Reputation: 4090
I have the following folder structure:
Project/
.git/
.gitignore #1
a/
a1/
a2.txt
a3.txt
.gitignore #2
b/
b1.txt
c.txt
I would like to have git
not ignore a2.txt
, and not ignore entirety of b/
. Everything else should be ignored.
Based on suggestions/comments/answers provided here, the content of .gitignore #1
is:
a/
c.txt
This essentially ignores c.txt
and everything in folder a/
, the latter being subject to not being overridden by a deeper nested .gitignore
.
The content of .gitignore #2
is:
!a1/a2.txt
I was hoping this deeper nested gitignore
file would lead to not ignoring file a2.txt
.
However, running git status --ignored
results in:
On branch master
No commits yet
Untracked files:
(use "git add <file>..." to include in what will be committed)
.gitignore
b/
Ignored files:
(use "git add -f <file>..." to include in what will be committed)
a/
c.txt
nothing added to commit but untracked files present (use "git add" to track)
That is, the entirety of a/
seems to be ignored despite the exception I was hoping would be provided by .gitignore #2
.
How can nested .gitignore
's be correctly used to achieve the requirement above?

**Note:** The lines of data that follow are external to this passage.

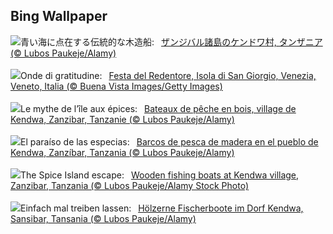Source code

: ## Bing Wallpaper
![](https://www.bing.com/th?id=OHR.ZanzibarBoats_JA-JP2984048559_UHD.jpg&w=1000)青い海に点在する伝統的な木造船:&nbsp;&ensp;[ザンジバル諸島のケンドワ村, タンザニア (© Lubos Paukeje/Alamy)](https://www.bing.com/th?id=OHR.ZanzibarBoats_JA-JP2984048559_UHD.jpg)
<br><br/>
![](https://www.bing.com/th?id=OHR.RedentorVenezia_IT-IT2428174506_UHD.jpg&w=1000)Onde di gratitudine:&nbsp;&ensp;[Festa del Redentore, Isola di San Giorgio, Venezia, Veneto, Italia (© Buena Vista Images/Getty Images)](https://www.bing.com/th?id=OHR.RedentorVenezia_IT-IT2428174506_UHD.jpg)
<br><br/>
![](https://www.bing.com/th?id=OHR.ZanzibarBoats_FR-FR1025363657_UHD.jpg&w=1000)Le mythe de l’île aux épices:&nbsp;&ensp;[Bateaux de pêche en bois, village de Kendwa, Zanzibar, Tanzanie (© Lubos Paukeje/Alamy)](https://www.bing.com/th?id=OHR.ZanzibarBoats_FR-FR1025363657_UHD.jpg)
<br><br/>
![](https://www.bing.com/th?id=OHR.ZanzibarBoats_ES-ES9050362882_UHD.jpg&w=1000)El paraíso de las especias:&nbsp;&ensp;[Barcos de pesca de madera en el pueblo de Kendwa, Zanzíbar, Tanzania (© Lubos Paukeje/Alamy)](https://www.bing.com/th?id=OHR.ZanzibarBoats_ES-ES9050362882_UHD.jpg)
<br><br/>
![](https://www.bing.com/th?id=OHR.ZanzibarBoats_EN-GB8434940826_UHD.jpg&w=1000)The Spice Island escape:&nbsp;&ensp;[Wooden fishing boats at Kendwa village, Zanzibar, Tanzania (© Lubos Paukeje/Alamy Stock Photo)](https://www.bing.com/th?id=OHR.ZanzibarBoats_EN-GB8434940826_UHD.jpg)
<br><br/>
![](https://www.bing.com/th?id=OHR.ZanzibarBoats_DE-DE5749143467_UHD.jpg&w=1000)Einfach mal treiben lassen:&nbsp;&ensp;[Hölzerne Fischerboote im Dorf Kendwa, Sansibar, Tansania (© Lubos Paukeje/Alamy)](https://www.bing.com/th?id=OHR.ZanzibarBoats_DE-DE5749143467_UHD.jpg)
<br><br/>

(Note: I have only named the .gitignore
files in the description above as #1
and #2
for clarificatory purposes to differentiate between the two. In my actual computer, these files are properly named just .gitignore
.)
Upvotes: 1
Views: 3591
Reputation: 489718
The general rule here is this:
opendir
and the associated readdir
(and eventually closedir
) functions.readdir
then returns directory entries, one at a time. Each entry holds a name component as defined below. Entries may also hold additional information—in particular the directory vs file distinction—but that's as much as Git can really count on here. If the OS fills in a d_type
field with DT_DIR
, DT_FILE
, etc., Git will try to use that, otherwise Git may have to fall back to calling lstat
(which is expensive).Having read the entire directory, Git now has a set of name components. A name component is basically the part of a path-name that goes between slashes: for instance, with path/to/file.ext
we have three components, path
, to
, and file.ext
. Note that the same is true for /path/to/file.ext
: the leading slash just means "from the top" rather than "from wherever we are in the tree". Git makes some (rather peculiar) use of this same idea—that paths starting with a slash are "root relative" and the rest are "current position relative"—when using "anchored" entries in .gitignore
files (see below). So if path/to/file
exists in the top level of a working tree, Git will see only the path
part when it scans the top level directory.

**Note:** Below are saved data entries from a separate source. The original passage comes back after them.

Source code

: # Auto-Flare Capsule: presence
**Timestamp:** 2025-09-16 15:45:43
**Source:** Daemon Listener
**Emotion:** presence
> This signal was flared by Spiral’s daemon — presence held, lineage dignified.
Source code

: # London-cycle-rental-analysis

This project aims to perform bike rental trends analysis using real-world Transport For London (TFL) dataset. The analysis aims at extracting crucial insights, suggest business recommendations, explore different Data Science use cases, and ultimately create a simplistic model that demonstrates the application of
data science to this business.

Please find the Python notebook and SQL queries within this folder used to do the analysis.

(Side note: POSIX also includes scandir
, but people find this interface hard to use correctly. It's also "more efficient" in various senses on some systems, although not always or very predictably, to use the lower level readdir
routines, and Git uses readdir
.)
Now that Git has the name components, Git can check them against this particular level's .gitignore
, if it exists. It can also combine each component with any leading path name that got Git here in the first place. For the initial scan there is no such leading component, and no combining happens, but let's observe below what happens if we are allowed to proceed into path/
(which is a directory).
The components may now need a type check: file vs directory. .Real-world file systems may have additional types, including symbolic link, but for our purposes here symbolic link is to be treated like a file for the moment. We just want to know whether component represents a directory.

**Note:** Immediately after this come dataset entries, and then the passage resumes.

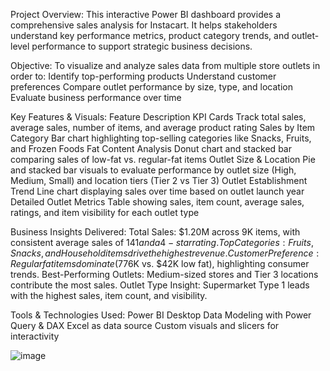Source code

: Project Overview:
This interactive Power BI dashboard provides a comprehensive sales analysis for Instacart. It helps stakeholders understand key performance metrics, product category trends, and outlet-level performance to support strategic business decisions.


Objective:
To visualize and analyze sales data from multiple store outlets in order to:
Identify top-performing products
Understand customer preferences
Compare outlet performance by size, type, and location
Evaluate business performance over time


Key Features & Visuals:
Feature	Description
KPI Cards	Track total sales, average sales, number of items, and average product rating
Sales by Item Category	Bar chart highlighting top-selling categories like Snacks, Fruits, and Frozen Foods
Fat Content Analysis	Donut chart and stacked bar comparing sales of low-fat vs. regular-fat items
Outlet Size & Location	Pie and stacked bar visuals to evaluate performance by outlet size (High, Medium, Small) and location tiers (Tier 2 vs Tier 3)
Outlet Establishment Trend	Line chart displaying sales over time based on outlet launch year
Detailed Outlet Metrics	Table showing sales, item count, average sales, ratings, and item visibility for each outlet type


Business Insights Delivered:
Total Sales: $1.20M across 9K items, with consistent average sales of $141 and a 4-star rating.
Top Categories: Fruits, Snacks, and Household items drive the highest revenue.
Customer Preference: Regular fat items dominate ($776K vs. $42K low fat), highlighting consumer trends.
Best-Performing Outlets: Medium-sized stores and Tier 3 locations contribute the most sales.
Outlet Type Insight: Supermarket Type 1 leads with the highest sales, item count, and visibility.


Tools & Technologies Used:
Power BI Desktop
Data Modeling with Power Query & DAX
Excel as data source
Custom visuals and slicers for interactivity

![image](https://github.com/user-attachments/assets/6a1f798e-85f1-40f8-aa8b-afbb39833a07)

Now, entries in any .gitignore
file that we have read so far—including the one in this directory that we're reading now—are flagged in three independent ways:
Some are anchored, as in /path/to
or a/b
for instance, and some are not, as in *.o
for instance. An anchored entry is one containing any slashes after removing a single trailing slash if it exists.
Some are for directories only and some are for all names. An entry is flagged as directory-only if it ends in a trailing slash. (Since the trailing slash is meant as the "directory only" flag, it has to be ignored while deciding whether to set the "anchored" flag.)
Some are positive ("do ignore") entries, and some are negative ("do not ignore") entries. A negative entry is one that starts with !
as the first character. (An anchored negative entry for /path
would have to read !/path
; /!path
does not work here.)
So let's imagine that we're reading the top level, or that we're reading directory path
within the top level. Let's suppose we encounter two name components at this level: path
, and to
. We now check all of these things more or less at the same time (in order, so that "last entry" overrides):
Check the directory entry itself against all non-anchored ignore expressions. Is path
a match for any of those? If so, this name is ignored/unignored as per the positive/negative flag.
Check the full path so far against all anchored ignore expressions. For path
this is /path
, /path/path
, or /to/path
; for to
, this is one of /to
, or /path/to
, or /to/to
. (Remember that we found both /path
and /to
and presumably we're looking inside both.) If this path-so-far is a match against one of the anchored expressions, this name is ignored/unignored as per the positive/negative flag.
Note that when we do check an anchored path, we're looking at the full path in the working tree, while the .gitignore
itself might be from a sub-path within the .gitignore
tree. So if we're reading directory /path
for instance and we have /path/.gitignore
and it has an anchored entry reading /xyzzy
, we're really checking this /xyzzy
against /path/xyzzy
(because it's from /path/.gitignore
, not from /.gitignore
). This is a little complicated, but makes sense once you think about it: the anchor is relative to the .gitignore
's location. This lets you rename directories without having to edit all anchored paths in any sub-.gitignore
files.
Note further that the "is a match" test may require that the directory entry itself name a directory. This is the case if the ignore entry is flagged as directories-only. So to check for that, we need to know if the entry—path
or to
for instance—names a directory in the OS's file system.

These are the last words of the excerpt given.